Or, il est de plus en plus clair qu’il y a un lien direct entre biodiversité et pandémie.

Dans La fabrique des pandémies, ouvrage paru en ce mois de juillet aux éditions La Découverte, la journaliste et documentariste Marie-Monique Robin (également connue pour sa grande enquête sur Monsanto) montre que depuis la conférence de Washington en 1989, de nombreux chercheurs prévenaient qu’une grande pandémie allait arriver. Dans son livre, 62 scientifiques qui se réclament d’une nouvelle discipline baptisée la disease ecology, font le lien entre le Sida en 1981,  Ebola il y a quelques années et le Covid-19. Trois zoonoses dont l’apparition a, affirment-ils, été provoquée par l’activité humaine. Car sans aller jusqu’à l’hypothèse d’une fabrication en laboratoire, ces scientifiques montrent que la première cause de leur apparition est la déforestation. Pratiquée par l’humain. Et mettant ainsi en contact des humains avec des agents pathogènes qui sont majoritairement présents dans les grandes forêts primaires du monde que l’on détruit à tour de bras.

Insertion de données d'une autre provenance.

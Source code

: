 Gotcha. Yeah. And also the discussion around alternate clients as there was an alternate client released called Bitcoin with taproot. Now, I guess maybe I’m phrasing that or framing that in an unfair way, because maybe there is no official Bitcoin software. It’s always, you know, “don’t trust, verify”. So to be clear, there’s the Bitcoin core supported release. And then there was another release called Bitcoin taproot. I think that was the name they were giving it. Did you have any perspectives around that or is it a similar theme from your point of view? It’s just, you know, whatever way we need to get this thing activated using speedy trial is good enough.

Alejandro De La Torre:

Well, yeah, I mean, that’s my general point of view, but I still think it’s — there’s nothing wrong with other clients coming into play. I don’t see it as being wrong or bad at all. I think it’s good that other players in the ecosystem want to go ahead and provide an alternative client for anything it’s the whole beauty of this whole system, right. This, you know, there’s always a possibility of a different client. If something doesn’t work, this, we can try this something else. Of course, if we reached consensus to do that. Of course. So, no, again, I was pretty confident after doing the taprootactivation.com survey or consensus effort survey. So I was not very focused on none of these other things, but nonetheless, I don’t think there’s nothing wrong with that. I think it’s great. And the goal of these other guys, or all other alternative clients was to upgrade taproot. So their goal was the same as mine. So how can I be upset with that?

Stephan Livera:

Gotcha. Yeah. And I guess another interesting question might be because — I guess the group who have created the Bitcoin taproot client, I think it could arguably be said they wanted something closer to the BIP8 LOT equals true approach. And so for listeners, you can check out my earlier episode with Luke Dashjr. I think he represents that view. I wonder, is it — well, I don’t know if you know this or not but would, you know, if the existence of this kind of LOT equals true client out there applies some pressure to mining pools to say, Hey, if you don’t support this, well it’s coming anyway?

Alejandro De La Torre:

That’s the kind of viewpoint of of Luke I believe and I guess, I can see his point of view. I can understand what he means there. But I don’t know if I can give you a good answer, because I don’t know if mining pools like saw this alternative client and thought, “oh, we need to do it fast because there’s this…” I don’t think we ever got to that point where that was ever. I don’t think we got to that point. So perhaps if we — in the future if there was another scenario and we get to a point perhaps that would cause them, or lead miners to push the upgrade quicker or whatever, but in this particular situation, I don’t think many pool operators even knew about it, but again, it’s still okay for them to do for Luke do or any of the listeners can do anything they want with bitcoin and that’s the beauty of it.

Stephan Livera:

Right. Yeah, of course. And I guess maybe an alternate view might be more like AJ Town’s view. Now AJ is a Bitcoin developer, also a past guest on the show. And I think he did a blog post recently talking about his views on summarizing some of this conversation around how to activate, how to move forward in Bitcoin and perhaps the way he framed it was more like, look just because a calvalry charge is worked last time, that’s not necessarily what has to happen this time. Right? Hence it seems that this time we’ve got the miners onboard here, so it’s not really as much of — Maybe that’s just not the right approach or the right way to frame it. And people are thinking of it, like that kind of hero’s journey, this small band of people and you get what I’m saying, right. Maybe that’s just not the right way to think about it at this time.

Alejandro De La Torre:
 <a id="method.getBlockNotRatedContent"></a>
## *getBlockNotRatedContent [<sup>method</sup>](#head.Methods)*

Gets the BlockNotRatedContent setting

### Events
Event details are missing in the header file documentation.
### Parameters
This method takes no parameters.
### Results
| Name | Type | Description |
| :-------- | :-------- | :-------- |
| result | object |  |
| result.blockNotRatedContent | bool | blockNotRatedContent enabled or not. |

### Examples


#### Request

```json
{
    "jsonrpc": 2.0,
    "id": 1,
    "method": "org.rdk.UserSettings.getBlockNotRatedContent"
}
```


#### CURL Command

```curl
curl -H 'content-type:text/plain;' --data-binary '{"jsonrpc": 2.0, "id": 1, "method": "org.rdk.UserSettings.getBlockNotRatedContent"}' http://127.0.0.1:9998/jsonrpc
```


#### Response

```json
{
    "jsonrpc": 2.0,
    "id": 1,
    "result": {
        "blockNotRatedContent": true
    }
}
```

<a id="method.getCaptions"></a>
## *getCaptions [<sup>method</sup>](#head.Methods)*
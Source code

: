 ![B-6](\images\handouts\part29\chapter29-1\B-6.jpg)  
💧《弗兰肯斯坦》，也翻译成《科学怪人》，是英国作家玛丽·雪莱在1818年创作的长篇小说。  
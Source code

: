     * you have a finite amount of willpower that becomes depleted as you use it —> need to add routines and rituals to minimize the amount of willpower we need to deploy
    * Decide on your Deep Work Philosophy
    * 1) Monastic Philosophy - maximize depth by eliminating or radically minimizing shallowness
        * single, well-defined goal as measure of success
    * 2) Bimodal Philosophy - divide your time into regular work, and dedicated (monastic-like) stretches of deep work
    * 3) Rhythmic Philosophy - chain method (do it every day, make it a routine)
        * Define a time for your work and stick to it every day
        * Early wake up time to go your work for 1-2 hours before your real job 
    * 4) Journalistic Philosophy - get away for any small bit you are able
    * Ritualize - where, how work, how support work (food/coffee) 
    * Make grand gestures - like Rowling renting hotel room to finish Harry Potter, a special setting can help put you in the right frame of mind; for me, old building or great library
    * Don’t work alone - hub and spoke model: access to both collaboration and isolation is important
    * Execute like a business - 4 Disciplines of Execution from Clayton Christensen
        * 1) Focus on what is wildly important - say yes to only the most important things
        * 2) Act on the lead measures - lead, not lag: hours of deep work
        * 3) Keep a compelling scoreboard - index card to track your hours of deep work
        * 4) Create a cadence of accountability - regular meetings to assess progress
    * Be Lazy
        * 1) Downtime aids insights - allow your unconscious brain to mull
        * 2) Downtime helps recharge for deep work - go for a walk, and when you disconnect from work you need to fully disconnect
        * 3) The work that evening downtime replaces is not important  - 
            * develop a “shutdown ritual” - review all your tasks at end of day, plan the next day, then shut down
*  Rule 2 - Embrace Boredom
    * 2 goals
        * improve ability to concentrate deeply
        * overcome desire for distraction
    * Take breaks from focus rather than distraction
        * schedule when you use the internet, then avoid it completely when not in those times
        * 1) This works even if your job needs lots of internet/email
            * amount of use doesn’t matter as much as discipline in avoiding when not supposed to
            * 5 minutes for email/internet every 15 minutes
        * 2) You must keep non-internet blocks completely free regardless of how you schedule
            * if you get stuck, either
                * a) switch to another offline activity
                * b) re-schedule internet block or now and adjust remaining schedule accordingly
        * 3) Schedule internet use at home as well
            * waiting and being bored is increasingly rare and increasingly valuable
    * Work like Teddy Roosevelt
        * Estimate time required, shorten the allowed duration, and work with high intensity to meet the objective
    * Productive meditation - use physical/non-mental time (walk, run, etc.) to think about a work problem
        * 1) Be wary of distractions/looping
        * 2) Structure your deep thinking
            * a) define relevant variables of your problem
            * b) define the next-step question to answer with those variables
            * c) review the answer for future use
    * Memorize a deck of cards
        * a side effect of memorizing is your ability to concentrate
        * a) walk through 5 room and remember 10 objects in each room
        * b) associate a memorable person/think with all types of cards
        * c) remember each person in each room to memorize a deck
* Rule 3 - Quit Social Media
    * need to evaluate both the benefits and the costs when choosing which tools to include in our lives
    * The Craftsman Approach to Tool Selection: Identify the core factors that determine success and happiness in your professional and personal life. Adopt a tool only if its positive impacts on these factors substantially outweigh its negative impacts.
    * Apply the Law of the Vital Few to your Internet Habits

Loin d’un discours anxiogène, Marie-Monique Robin montre, dans son ouvrage remarquablement documenté, que l’on peut encore agir autrement. La question reste de savoir si cette détermination supplantera la fuite en avant dans laquelle nous semblons plutôt engagés à tous les niveaux, comme le sable qui fuit inexorablement nos plages…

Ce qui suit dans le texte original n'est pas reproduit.